La Machine de Marly in the 19th Century

This is la Machine de Marly as it was known most recently. Built in 1858 by Dufrayer, it was one of the replacements for the original machine of 1685. Several Impressionist painters from the area found it interesting subject matter.

Six huge paddlewheels (40 ft. diameter by 13 ft. wide) were in the interior of the 1858 Machine. Its construction was encouraged by Napoleon III, who extended the supply pipes all the way to his favorite chateau in St Cloud.

The array of pipes can be seen behind the smokestack of the Cecile and Martin "Steam Machine", which functioned between 1824-1856. The "Service des Eaux de Versailles et Saint Cloud" company still uses these pipes to carry water pumped (by electricity) from wells in the Croissy aquifer up to reservoirs still in use since Louis XIV's era.

The machinery in the 1858 Machine was still in use up until 1963, at that point being used to generate electricity. The building was demolished in 1968, considered an obstacle to navigation.

A more recent postcard of the Machine site, on which one can see, across the river, two of the original administrative buildings from the 1685 Machine (left and center-right), and the steam-driven Machine of 1824 (right). Reflected in the water, at the top of the hill is Madame du Barry's Pavillon de Musique.

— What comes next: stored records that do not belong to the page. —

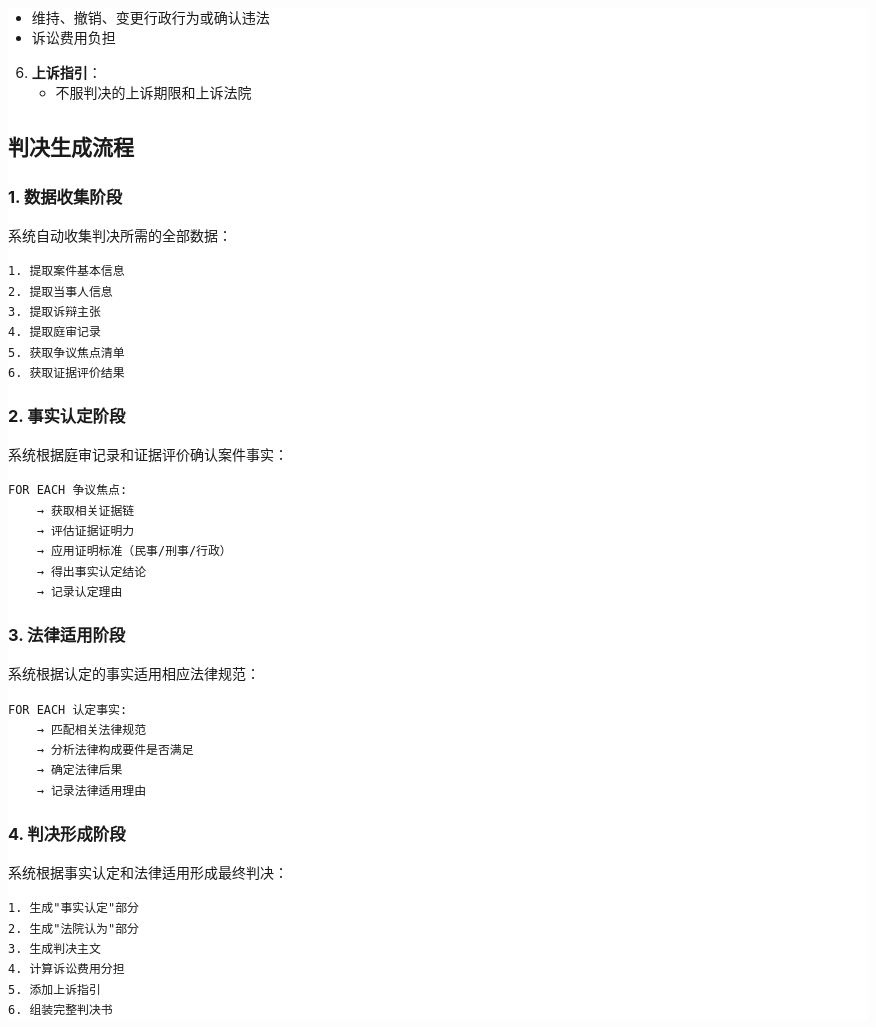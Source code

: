    - 维持、撤销、变更行政行为或确认违法
   - 诉讼费用负担

6. **上诉指引**：
   - 不服判决的上诉期限和上诉法院

## 判决生成流程

### 1. 数据收集阶段

系统自动收集判决所需的全部数据：

```
1. 提取案件基本信息
2. 提取当事人信息
3. 提取诉辩主张
4. 提取庭审记录
5. 获取争议焦点清单
6. 获取证据评价结果
```

### 2. 事实认定阶段

系统根据庭审记录和证据评价确认案件事实：

```
FOR EACH 争议焦点:
    → 获取相关证据链
    → 评估证据证明力
    → 应用证明标准（民事/刑事/行政）
    → 得出事实认定结论
    → 记录认定理由
```

### 3. 法律适用阶段

系统根据认定的事实适用相应法律规范：

```
FOR EACH 认定事实:
    → 匹配相关法律规范
    → 分析法律构成要件是否满足
    → 确定法律后果
    → 记录法律适用理由
```

### 4. 判决形成阶段

系统根据事实认定和法律适用形成最终判决：

```
1. 生成"事实认定"部分
2. 生成"法院认为"部分
3. 生成判决主文
4. 计算诉讼费用分担
5. 添加上诉指引
6. 组装完整判决书
```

This 1830 engraving by Georges Muller shows the replacement steam Machine on the right, and the remenants of the original Machine in the lower center, which was in use until the early 1800s. Two of the original wheels were left standing and retrofitted with new pumps which could propel water to the highest resevoirs in one stage instead of three. All of the old pumping mechanisms on the hill have disappeared, and a public walkway has taken over the steep maintenance road running up behind the old paddlewheels. At the top of the hill, just to the left of the path, is Madame du Barry's Pavillon de Musique.